Peters: That's right. I mean replacing the bridge on I5, stuff like that—raising I5—is quite challenging. And putting in new enhanced diking all the way from Everson to to Bellingham Bay to cope with these massive flows that climate change hydrologists tell us are coming.

FVC: That's why your concept kind of makes sense, almost on a political level, wherein you kind of accept that this is going to be the reality—and I guess the Abbotsford concept does it too, in a sense—and you just kind of have to get on with it. If you can loop the two things in together, you just kind of deal with it and accept it's maybe not a perfect solution.

I’ve got one more quick question. Given your history and your background with all of this, I won't ask you to foresee the future, but are you optimistic that things will actually get done this time eventually? (I said I wouldn’t ask you to predict the future but I realize that’s kind of asking you to predict the future.)

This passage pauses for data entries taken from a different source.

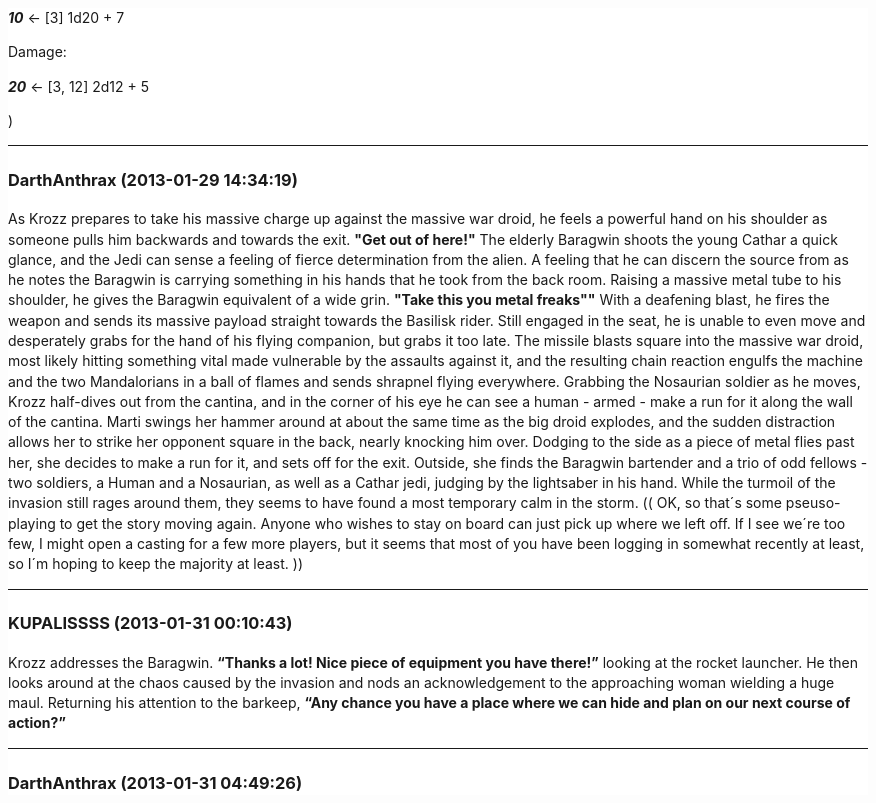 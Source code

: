 ***10*** <- [3] 1d20 + 7

Damage:

***20*** <- [3, 12] 2d12 + 5

)

---

### **DarthAnthrax** (2013-01-29 14:34:19)

As Krozz prepares to take his massive charge up against the massive war droid, he feels a powerful hand on his shoulder as someone pulls him backwards and towards the exit.
**"Get out of here!"**
The elderly Baragwin shoots the young Cathar a quick glance, and the Jedi can sense a feeling of fierce determination from the alien. A feeling that he can discern the source from as he notes the Baragwin is carrying something in his hands that he took from the back room. Raising a massive metal tube to his shoulder, he gives the Baragwin equivalent of a wide grin.
**"Take this you metal freaks""**
With a deafening blast, he fires the weapon and sends its massive payload straight towards the Basilisk rider. Still engaged in the seat, he is unable to even move and desperately grabs for the hand of his flying companion, but grabs it too late. The missile blasts square into the massive war droid, most likely hitting something vital made vulnerable by the assaults against it, and the resulting chain reaction engulfs the machine and the two Mandalorians in a ball of flames and sends shrapnel flying everywhere. Grabbing the Nosaurian soldier as he moves, Krozz half-dives out from the cantina, and in the corner of his eye he can see a human - armed - make a run for it along the wall of the cantina.
Marti swings her hammer around at about the same time as the big droid explodes, and the sudden distraction allows her to strike her opponent square in the back, nearly knocking him over. Dodging to the side as a piece of metal flies past her, she decides to make a run for it, and sets off for the exit. Outside, she finds the Baragwin bartender and a trio of odd fellows - two soldiers, a Human and a Nosaurian, as well as a Cathar jedi, judging by the lightsaber in his hand. While the turmoil of the invasion still rages around them, they seems to have found a most temporary calm in the storm.
((
OK, so that´s some pseuso-playing to get the story moving again. Anyone who wishes to stay on board can just pick up where we left off. If I see we´re too few, I might open a casting for a few more players, but it seems that most of you have been logging in somewhat recently at least, so I´m hoping to keep the majority at least.
))

---

### **KUPALISSSS** (2013-01-31 00:10:43)

Krozz addresses the Baragwin. **“Thanks a lot! Nice piece of equipment you have there!”** looking at the rocket launcher. He then looks around at the chaos caused by the invasion and nods an acknowledgement to the approaching woman wielding a huge maul.
Returning his attention to the barkeep, **“Any chance you have a place where we can hide and plan on our next course of action?”**

---

### **DarthAnthrax** (2013-01-31 04:49:26)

Peters: I think the setup that they have, it makes sense. And I think one of the weaknesses, maybe of the previous task forces was that First Nations and Indigenous groups were not involved as much as they are now. And that kind of gives a little more broader political continuity, if you will. You know, they can't just stop as easily as we faded away before. Maybe this will have more staying power because it's a very broad-based setup, which is good. but I think in the end… the challenge is Canada has to drive it, and the solutions are going to be expensive, and that takes real leadership from particularly British Columbia. I mean, Abbotsford is just a municipality with limited resources, as you know. I mean, they're vital to implementing and working on this one, but without a really, really strong leadership from the province, particularly, this won't succeed. But I certainly hope it would.